Retry Semantics & Idempotency

Production workflows retry. Agents crash and resume, upstream callers double-fire requests, message queues redeliver, network acknowledgements vanish mid-flight. When that happens, your policy decisions, audit trail, and downstream side-effects need to stay coherent — a retried step should not look like a brand-new decision, and a duplicate complete should not book a second payment.
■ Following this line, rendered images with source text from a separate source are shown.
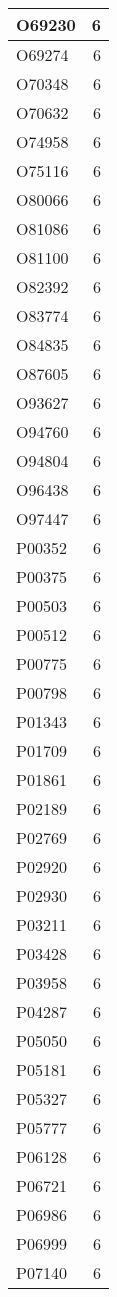 \documentclass[
]{book}
\theoremstyle{definition}
\theoremstyle{definition}
\theoremstyle{definition}
\theoremstyle{definition}
\theoremstyle{remark}
\begin{document}
\begin{table}
\begin{tabular}{l|r}
\hline
O69230 & 6\\
\hline
O69274 & 6\\
\hline
O70348 & 6\\
\hline
O70632 & 6\\
\hline
O74958 & 6\\
\hline
O75116 & 6\\
\hline
O80066 & 6\\
\hline
O81086 & 6\\
\hline
O81100 & 6\\
\hline
O82392 & 6\\
\hline
O83774 & 6\\
\hline
O84835 & 6\\
\hline
O87605 & 6\\
\hline
O93627 & 6\\
\hline
O94760 & 6\\
\hline
O94804 & 6\\
\hline
O96438 & 6\\
\hline
O97447 & 6\\
\hline
P00352 & 6\\
\hline
P00375 & 6\\
\hline
P00503 & 6\\
\hline
P00512 & 6\\
\hline
P00775 & 6\\
\hline
P00798 & 6\\
\hline
P01343 & 6\\
\hline
P01709 & 6\\
\hline
P01861 & 6\\
\hline
P02189 & 6\\
\hline
P02769 & 6\\
\hline
P02920 & 6\\
\hline
P02930 & 6\\
\hline
P03211 & 6\\
\hline
P03428 & 6\\
\hline
P03958 & 6\\
\hline
P04287 & 6\\
\hline
P05050 & 6\\
\hline
P05181 & 6\\
\hline
P05327 & 6\\
\hline
P05777 & 6\\
\hline
P06128 & 6\\
\hline
P06721 & 6\\
\hline
P06986 & 6\\
\hline
P06999 & 6\\
\hline
P07140 & 6\\

\end{tabular}
\end{table}
\end{document}
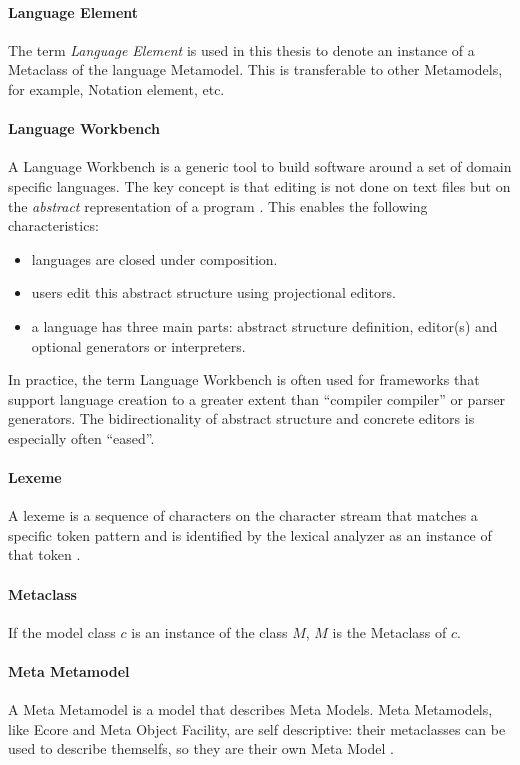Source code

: \paragraph{Language Element} The term \emph{Language Element} is used in this thesis to denote an  instance of a Metaclass of the language Metamodel. This is transferable to other Metamodels, for example, Notation element, etc.

\paragraph{Language Workbench}
A Language Workbench is a generic tool to build software around a set of domain specific languages. The key concept is that editing is not done on text files but on the \emph{abstract} representation of a program \cite{Fowler}. This enables the following characteristics:
\begin{itemize}
	\item languages are closed under composition.
	\item users edit this abstract structure using projectional editors.
	\item a language has three main parts: abstract structure definition, editor(s) and optional generators or interpreters.
\end{itemize}
In practice, the term Language Workbench is often used for frameworks that support language creation to a greater extent than ``compiler compiler'' or parser generators. The bidirectionality of abstract structure and concrete editors is especially often ``eased''. 

\paragraph{Lexeme}
A lexeme is a sequence of characters on the character stream that matches a specific token pattern and is identified by the lexical analyzer as an instance of that token \cite{DragonBook}.

\paragraph{Metaclass} If the model class $c$ is an instance of the class $M$, $M$ is the Metaclass of $c$.

\paragraph{Meta Metamodel} A Meta Metamodel is a model that describes Meta Models. Meta Metamodels, like Ecore and Meta Object Facility, are self descriptive: their metaclasses can be used to describe themselfs, so they are their own Meta Model \cite{EMF2nd}.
The Workflow Control Plane exposes two first-class primitives for this:

retry_context — a structured object returned on every /gate response that tells callers exactly which attempt this is, whether a prior attempt completed, and what the prior decision was.
idempotency_key — an optional caller-supplied business-level key that is recorded on the step and must match across /gate and /complete for the same (workflow_id, step_id).

Both are available on the same POST /api/v1/workflows/{workflow_id}/steps/{step_id}/gate and POST /api/v1/workflows/{workflow_id}/steps/{step_id}/complete endpoints you already use. No new endpoints, no new lifecycle. This page covers the wire shape, the rules, and how to migrate from the older cached / decision_source fields.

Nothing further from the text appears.